──────── Records for this exercise

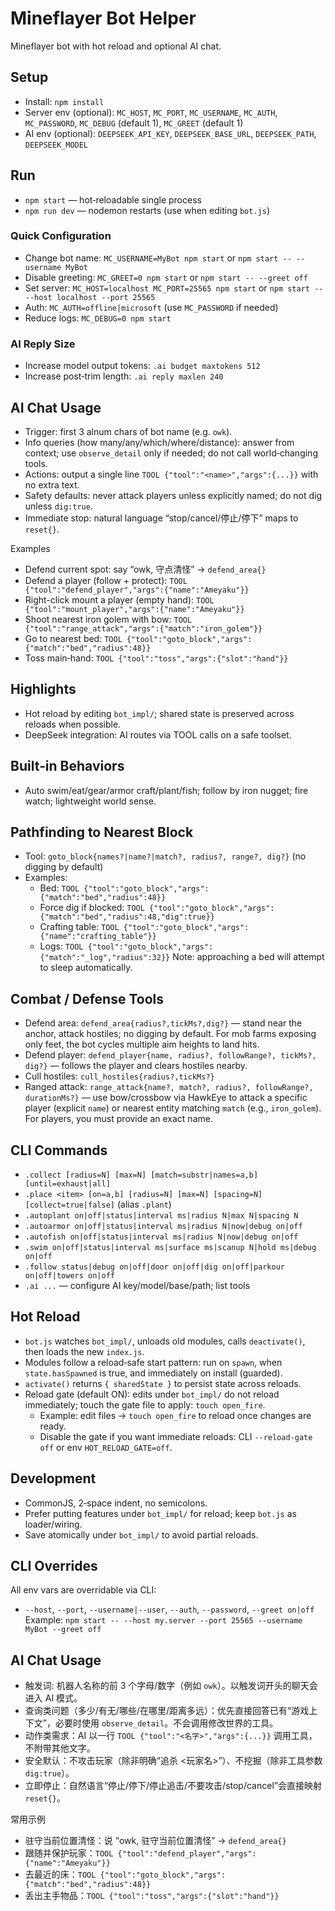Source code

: # Mineflayer Bot Helper

Mineflayer bot with hot reload and optional AI chat.

## Setup
- Install: `npm install`
- Server env (optional): `MC_HOST`, `MC_PORT`, `MC_USERNAME`, `MC_AUTH`, `MC_PASSWORD`, `MC_DEBUG` (default 1), `MC_GREET` (default 1)
- AI env (optional): `DEEPSEEK_API_KEY`, `DEEPSEEK_BASE_URL`, `DEEPSEEK_PATH`, `DEEPSEEK_MODEL`

## Run
- `npm start` — hot‑reloadable single process
- `npm run dev` — nodemon restarts (use when editing `bot.js`)

### Quick Configuration
- Change bot name: `MC_USERNAME=MyBot npm start` or `npm start -- --username MyBot`
- Disable greeting: `MC_GREET=0 npm start` or `npm start -- --greet off`
- Set server: `MC_HOST=localhost MC_PORT=25565 npm start` or `npm start -- --host localhost --port 25565`
- Auth: `MC_AUTH=offline|microsoft` (use `MC_PASSWORD` if needed)
- Reduce logs: `MC_DEBUG=0 npm start`

### AI Reply Size
- Increase model output tokens: `.ai budget maxtokens 512`
- Increase post‑trim length: `.ai reply maxlen 240`

## AI Chat Usage
- Trigger: first 3 alnum chars of bot name (e.g. `owk`).
- Info queries (how many/any/which/where/distance): answer from context; use `observe_detail` only if needed; do not call world‑changing tools.
- Actions: output a single line `TOOL {"tool":"<name>","args":{...}}` with no extra text.
- Safety defaults: never attack players unless explicitly named; do not dig unless `dig:true`.
- Immediate stop: natural language “stop/cancel/停止/停下” maps to `reset{}`.

Examples
- Defend current spot: say “owk, 守点清怪” → `defend_area{}`
- Defend a player (follow + protect): `TOOL {"tool":"defend_player","args":{"name":"Ameyaku"}}`
- Right-click mount a player (empty hand): `TOOL {"tool":"mount_player","args":{"name":"Ameyaku"}}`
- Shoot nearest iron golem with bow: `TOOL {"tool":"range_attack","args":{"match":"iron_golem"}}`
- Go to nearest bed: `TOOL {"tool":"goto_block","args":{"match":"bed","radius":48}}`
- Toss main‑hand: `TOOL {"tool":"toss","args":{"slot":"hand"}}`

## Highlights
- Hot reload by editing `bot_impl/`; shared state is preserved across reloads when possible.
- DeepSeek integration: AI routes via TOOL calls on a safe toolset.

## Built‑in Behaviors
- Auto swim/eat/gear/armor craft/plant/fish; follow by iron nugget; fire watch; lightweight world sense.

## Pathfinding to Nearest Block
- Tool: `goto_block{names?|name?|match?, radius?, range?, dig?}` (no digging by default)
- Examples:
  - Bed: `TOOL {"tool":"goto_block","args":{"match":"bed","radius":48}}`
  - Force dig if blocked: `TOOL {"tool":"goto_block","args":{"match":"bed","radius":48,"dig":true}}`
  - Crafting table: `TOOL {"tool":"goto_block","args":{"name":"crafting_table"}}`
  - Logs: `TOOL {"tool":"goto_block","args":{"match":"_log","radius":32}}`
Note: approaching a bed will attempt to sleep automatically.

## Combat / Defense Tools
- Defend area: `defend_area{radius?,tickMs?,dig?}` — stand near the anchor, attack hostiles; no digging by default. For mob farms exposing only feet, the bot cycles multiple aim heights to land hits.
- Defend player: `defend_player{name, radius?, followRange?, tickMs?, dig?}` — follows the player and clears hostiles nearby.
- Cull hostiles: `cull_hostiles{radius?,tickMs?}`
 - Ranged attack: `range_attack{name?, match?, radius?, followRange?, durationMs?}` — use bow/crossbow via HawkEye to attack a specific player (explicit `name`) or nearest entity matching `match` (e.g., `iron_golem`). For players, you must provide an exact name.

## CLI Commands
- `.collect [radius=N] [max=N] [match=substr|names=a,b] [until=exhaust|all]`
- `.place <item> [on=a,b] [radius=N] [max=N] [spacing=N] [collect=true|false]` (alias `.plant`)
- `.autoplant on|off|status|interval ms|radius N|max N|spacing N`
- `.autoarmor on|off|status|interval ms|radius N|now|debug on|off`
- `.autofish on|off|status|interval ms|radius N|now|debug on|off`
- `.swim on|off|status|interval ms|surface ms|scanup N|hold ms|debug on|off`
- `.follow status|debug on|off|door on|off|dig on|off|parkour on|off|towers on|off`
- `.ai ...` — configure AI key/model/base/path; list tools

## Hot Reload
- `bot.js` watches `bot_impl/`, unloads old modules, calls `deactivate()`, then loads the new `index.js`.
- Modules follow a reload‑safe start pattern: run on `spawn`, when `state.hasSpawned` is true, and immediately on install (guarded).
- `activate()` returns `{ sharedState }` to persist state across reloads.
- Reload gate (default ON): edits under `bot_impl/` do not reload immediately; touch the gate file to apply: `touch open_fire`.
  - Example: edit files → `touch open_fire` to reload once changes are ready.
  - Disable the gate if you want immediate reloads: CLI `--reload-gate off` or env `HOT_RELOAD_GATE=off`.

## Development
- CommonJS, 2‑space indent, no semicolons.
- Prefer putting features under `bot_impl/` for reload; keep `bot.js` as loader/wiring.
- Save atomically under `bot_impl/` to avoid partial reloads.

## CLI Overrides
All env vars are overridable via CLI:
- `--host`, `--port`, `--username|--user`, `--auth`, `--password`, `--greet on|off`
Example: `npm start -- --host my.server --port 25565 --username MyBot --greet off`
## AI Chat Usage
- 触发词: 机器人名称的前 3 个字母/数字（例如 `owk`）。以触发词开头的聊天会进入 AI 模式。
- 查询类问题（多少/有无/哪些/在哪里/距离多远）：优先直接回答已有“游戏上下文”，必要时使用 `observe_detail`。不会调用修改世界的工具。
- 动作类需求：AI 以一行 `TOOL {"tool":"<名字>","args":{...}}` 调用工具，不附带其他文字。
- 安全默认：不攻击玩家（除非明确“追杀 <玩家名>”）、不挖掘（除非工具参数 `dig:true`）。
- 立即停止：自然语言“停止/停下/停止追击/不要攻击/stop/cancel”会直接映射 `reset{}`。

常用示例
- 驻守当前位置清怪：说 “owk, 驻守当前位置清怪” → `defend_area{}`
- 跟随并保护玩家：`TOOL {"tool":"defend_player","args":{"name":"Ameyaku"}}`
- 去最近的床：`TOOL {"tool":"goto_block","args":{"match":"bed","radius":48}}`
- 丢出主手物品：`TOOL {"tool":"toss","args":{"slot":"hand"}}`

────────────────

Every line above is to be repeated exactly, but no picture is to appear in the copy.

Result for this task:
Source code

: # Mineflayer Bot Helper

Mineflayer bot with hot reload and optional AI chat.

## Setup
- Install: `npm install`
- Server env (optional): `MC_HOST`, `MC_PORT`, `MC_USERNAME`, `MC_AUTH`, `MC_PASSWORD`, `MC_DEBUG` (default 1), `MC_GREET` (default 1)
- AI env (optional): `DEEPSEEK_API_KEY`, `DEEPSEEK_BASE_URL`, `DEEPSEEK_PATH`, `DEEPSEEK_MODEL`

## Run
- `npm start` — hot‑reloadable single process
- `npm run dev` — nodemon restarts (use when editing `bot.js`)

### Quick Configuration
- Change bot name: `MC_USERNAME=MyBot npm start` or `npm start -- --username MyBot`
- Disable greeting: `MC_GREET=0 npm start` or `npm start -- --greet off`
- Set server: `MC_HOST=localhost MC_PORT=25565 npm start` or `npm start -- --host localhost --port 25565`
- Auth: `MC_AUTH=offline|microsoft` (use `MC_PASSWORD` if needed)
- Reduce logs: `MC_DEBUG=0 npm start`

### AI Reply Size
- Increase model output tokens: `.ai budget maxtokens 512`
- Increase post‑trim length: `.ai reply maxlen 240`

## AI Chat Usage
- Trigger: first 3 alnum chars of bot name (e.g. `owk`).
- Info queries (how many/any/which/where/distance): answer from context; use `observe_detail` only if needed; do not call world‑changing tools.
- Actions: output a single line `TOOL {"tool":"<name>","args":{...}}` with no extra text.
- Safety defaults: never attack players unless explicitly named; do not dig unless `dig:true`.
- Immediate stop: natural language “stop/cancel/停止/停下” maps to `reset{}`.

Examples
- Defend current spot: say “owk, 守点清怪” → `defend_area{}`
- Defend a player (follow + protect): `TOOL {"tool":"defend_player","args":{"name":"Ameyaku"}}`
- Right-click mount a player (empty hand): `TOOL {"tool":"mount_player","args":{"name":"Ameyaku"}}`
- Shoot nearest iron golem with bow: `TOOL {"tool":"range_attack","args":{"match":"iron_golem"}}`
- Go to nearest bed: `TOOL {"tool":"goto_block","args":{"match":"bed","radius":48}}`
- Toss main‑hand: `TOOL {"tool":"toss","args":{"slot":"hand"}}`

## Highlights
- Hot reload by editing `bot_impl/`; shared state is preserved across reloads when possible.
- DeepSeek integration: AI routes via TOOL calls on a safe toolset.

## Built‑in Behaviors
- Auto swim/eat/gear/armor craft/plant/fish; follow by iron nugget; fire watch; lightweight world sense.

## Pathfinding to Nearest Block
- Tool: `goto_block{names?|name?|match?, radius?, range?, dig?}` (no digging by default)
- Examples:
  - Bed: `TOOL {"tool":"goto_block","args":{"match":"bed","radius":48}}`
  - Force dig if blocked: `TOOL {"tool":"goto_block","args":{"match":"bed","radius":48,"dig":true}}`
  - Crafting table: `TOOL {"tool":"goto_block","args":{"name":"crafting_table"}}`
  - Logs: `TOOL {"tool":"goto_block","args":{"match":"_log","radius":32}}`
Note: approaching a bed will attempt to sleep automatically.

## Combat / Defense Tools
- Defend area: `defend_area{radius?,tickMs?,dig?}` — stand near the anchor, attack hostiles; no digging by default. For mob farms exposing only feet, the bot cycles multiple aim heights to land hits.
- Defend player: `defend_player{name, radius?, followRange?, tickMs?, dig?}` — follows the player and clears hostiles nearby.
- Cull hostiles: `cull_hostiles{radius?,tickMs?}`
 - Ranged attack: `range_attack{name?, match?, radius?, followRange?, durationMs?}` — use bow/crossbow via HawkEye to attack a specific player (explicit `name`) or nearest entity matching `match` (e.g., `iron_golem`). For players, you must provide an exact name.

## CLI Commands
- `.collect [radius=N] [max=N] [match=substr|names=a,b] [until=exhaust|all]`
- `.place <item> [on=a,b] [radius=N] [max=N] [spacing=N] [collect=true|false]` (alias `.plant`)
- `.autoplant on|off|status|interval ms|radius N|max N|spacing N`
- `.autoarmor on|off|status|interval ms|radius N|now|debug on|off`
- `.autofish on|off|status|interval ms|radius N|now|debug on|off`
- `.swim on|off|status|interval ms|surface ms|scanup N|hold ms|debug on|off`
- `.follow status|debug on|off|door on|off|dig on|off|parkour on|off|towers on|off`
- `.ai ...` — configure AI key/model/base/path; list tools

## Hot Reload
- `bot.js` watches `bot_impl/`, unloads old modules, calls `deactivate()`, then loads the new `index.js`.
- Modules follow a reload‑safe start pattern: run on `spawn`, when `state.hasSpawned` is true, and immediately on install (guarded).
- `activate()` returns `{ sharedState }` to persist state across reloads.
- Reload gate (default ON): edits under `bot_impl/` do not reload immediately; touch the gate file to apply: `touch open_fire`.
  - Example: edit files → `touch open_fire` to reload once changes are ready.
  - Disable the gate if you want immediate reloads: CLI `--reload-gate off` or env `HOT_RELOAD_GATE=off`.

## Development
- CommonJS, 2‑space indent, no semicolons.
- Prefer putting features under `bot_impl/` for reload; keep `bot.js` as loader/wiring.
- Save atomically under `bot_impl/` to avoid partial reloads.

## CLI Overrides
All env vars are overridable via CLI:
- `--host`, `--port`, `--username|--user`, `--auth`, `--password`, `--greet on|off`
Example: `npm start -- --host my.server --port 25565 --username MyBot --greet off`
## AI Chat Usage
- 触发词: 机器人名称的前 3 个字母/数字（例如 `owk`）。以触发词开头的聊天会进入 AI 模式。
- 查询类问题（多少/有无/哪些/在哪里/距离多远）：优先直接回答已有“游戏上下文”，必要时使用 `observe_detail`。不会调用修改世界的工具。
- 动作类需求：AI 以一行 `TOOL {"tool":"<名字>","args":{...}}` 调用工具，不附带其他文字。
- 安全默认：不攻击玩家（除非明确“追杀 <玩家名>”）、不挖掘（除非工具参数 `dig:true`）。
- 立即停止：自然语言“停止/停下/停止追击/不要攻击/stop/cancel”会直接映射 `reset{}`。

常用示例
- 驻守当前位置清怪：说 “owk, 驻守当前位置清怪” → `defend_area{}`
- 跟随并保护玩家：`TOOL {"tool":"defend_player","args":{"name":"Ameyaku"}}`
- 去最近的床：`TOOL {"tool":"goto_block","args":{"match":"bed","radius":48}}`
- 丢出主手物品：`TOOL {"tool":"toss","args":{"slot":"hand"}}`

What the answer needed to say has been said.